UW professor, study co-author explains why future heatwaves could kill hundreds
In response, University of Washington Global Health Professor Kristie Ebi, who co-authored the study along with 11 environmental experts from Massachusetts and the U.K., told Dori how she and her colleagues arrived at their alarming conclusions.
Lead scientist Y.T. Eunice Lo “looked historically at weather patterns in Seattle and a number of cities around the United States, and estimated how many deaths occurred when there were particular temperatures, specifically at heatwaves that occur about once every 30 years — so a heatwave that would occur two, perhaps three times in a person’s lifetime,” Ebi said. “So these are quite extreme temperatures.”
The scientists set today’s Seattle 100 years into the future, changing only the date and temperatures. All other variables, such as population and age of residents, were held constant. They examined what current global temperature trends could look like in the next century.
“We looked at what could happen as temperatures rise to 1.5 degrees centigrade above pre-industrial [temperatures] — we’ve already warmed 1 degree, the world has warmed 1 degree — and at 2 degrees and at 3 degrees,” Ebi said.
They then asked the questions, “If those temperatures were imposed on Seattle today for those kinds of extreme heat events, what would the mortality be? What if we held the world constant, we warmed by those different degrees of temperature, what could we see in terms of number of people who could die in heatwaves? ”
The study found that temperatures in Seattle could reach as high as a daily mean of 97 degrees Fahrenheit, with a daytime high of 124 degrees.
It also predicted that 725 Seattle residents could die in each extreme 30-year heat event. While events like these are rare, Ebi said, they are important to study.
“As the climate warms, we’re seeing not just an increase in the average temperatures, but we’re seeing a very large increase in the extremes,” she said. “So there’s a big increase in that tail of the distribution of temperatures, and that’s why we looked at these rare events.”
Ebi pointed out that heatwaves in Europe in the early 2000s caused 70,000 excess deaths.
“Heatwaves kill. Almost no one needs to die in a heatwave … We know that the number of people who can die in heatwaves is very large, and is largely preventable,” she said.
Dori asked if this could be mitigated in the next century by simple changes, such more people installing air conditioning in their homes.
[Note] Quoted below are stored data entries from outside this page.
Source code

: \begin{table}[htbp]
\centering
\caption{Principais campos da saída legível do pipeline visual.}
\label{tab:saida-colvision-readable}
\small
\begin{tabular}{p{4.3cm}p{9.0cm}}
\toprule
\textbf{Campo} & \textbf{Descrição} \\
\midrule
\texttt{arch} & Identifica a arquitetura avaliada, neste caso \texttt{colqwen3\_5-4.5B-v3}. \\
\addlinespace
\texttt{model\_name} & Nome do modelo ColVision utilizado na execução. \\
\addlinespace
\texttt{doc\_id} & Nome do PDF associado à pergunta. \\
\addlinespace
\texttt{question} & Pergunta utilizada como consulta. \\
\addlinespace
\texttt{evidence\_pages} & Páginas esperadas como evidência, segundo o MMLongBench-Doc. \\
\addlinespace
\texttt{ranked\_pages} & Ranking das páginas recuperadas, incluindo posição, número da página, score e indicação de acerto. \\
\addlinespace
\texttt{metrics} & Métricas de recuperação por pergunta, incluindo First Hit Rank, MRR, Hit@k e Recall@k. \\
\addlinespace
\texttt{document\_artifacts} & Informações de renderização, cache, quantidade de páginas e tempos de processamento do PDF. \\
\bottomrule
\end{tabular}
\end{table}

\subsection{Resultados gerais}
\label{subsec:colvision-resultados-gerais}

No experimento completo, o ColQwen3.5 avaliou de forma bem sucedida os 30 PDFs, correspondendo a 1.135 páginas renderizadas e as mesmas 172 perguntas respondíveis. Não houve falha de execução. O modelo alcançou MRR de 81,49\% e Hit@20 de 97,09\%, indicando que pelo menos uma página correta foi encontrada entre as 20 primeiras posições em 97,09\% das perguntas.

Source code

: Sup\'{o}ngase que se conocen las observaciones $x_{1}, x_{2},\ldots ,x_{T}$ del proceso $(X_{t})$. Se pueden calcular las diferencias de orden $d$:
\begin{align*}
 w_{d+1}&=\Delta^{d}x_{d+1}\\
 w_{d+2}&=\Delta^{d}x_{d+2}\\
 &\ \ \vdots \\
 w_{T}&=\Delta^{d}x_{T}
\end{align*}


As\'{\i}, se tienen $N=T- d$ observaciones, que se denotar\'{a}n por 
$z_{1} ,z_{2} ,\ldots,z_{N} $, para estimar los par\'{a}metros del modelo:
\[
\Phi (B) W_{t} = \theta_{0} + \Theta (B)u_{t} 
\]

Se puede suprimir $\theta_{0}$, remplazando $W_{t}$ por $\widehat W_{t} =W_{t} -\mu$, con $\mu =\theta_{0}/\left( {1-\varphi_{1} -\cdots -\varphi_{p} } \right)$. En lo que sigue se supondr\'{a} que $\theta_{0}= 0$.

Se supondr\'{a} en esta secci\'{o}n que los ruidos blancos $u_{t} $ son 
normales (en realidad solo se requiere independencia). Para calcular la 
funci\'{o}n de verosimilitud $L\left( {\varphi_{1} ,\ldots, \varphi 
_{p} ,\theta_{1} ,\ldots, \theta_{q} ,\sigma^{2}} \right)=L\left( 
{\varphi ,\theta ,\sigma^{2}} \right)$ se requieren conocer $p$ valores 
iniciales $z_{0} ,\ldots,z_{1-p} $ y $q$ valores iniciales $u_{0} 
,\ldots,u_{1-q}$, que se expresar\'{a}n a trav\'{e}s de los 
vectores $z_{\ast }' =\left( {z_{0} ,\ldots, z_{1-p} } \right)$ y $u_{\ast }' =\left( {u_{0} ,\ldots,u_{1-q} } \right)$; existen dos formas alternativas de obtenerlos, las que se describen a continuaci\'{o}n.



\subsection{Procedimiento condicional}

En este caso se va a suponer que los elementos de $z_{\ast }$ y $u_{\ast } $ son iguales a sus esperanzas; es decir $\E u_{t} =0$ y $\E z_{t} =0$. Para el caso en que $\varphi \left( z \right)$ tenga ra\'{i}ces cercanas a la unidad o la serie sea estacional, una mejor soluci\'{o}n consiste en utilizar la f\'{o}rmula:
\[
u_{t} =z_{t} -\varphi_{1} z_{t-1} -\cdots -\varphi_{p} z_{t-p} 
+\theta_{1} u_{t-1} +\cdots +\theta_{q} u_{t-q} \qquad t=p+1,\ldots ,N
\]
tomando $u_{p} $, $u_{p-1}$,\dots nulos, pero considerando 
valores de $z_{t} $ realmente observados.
While Ebi acknowledged that the study “did not look at how the population would adapt to higher temperatures,” she noted that likely not everyone who would be at-risk for heat-related health problems would adapt.
“There is solid evidence that the degree of adjustment to higher temperatures is not as fast or as large as it needs to be, and one purpose for our analyses is to point out that there are potential risks,” she said. “And there is a whole range of actions that can be taken to reduce those.”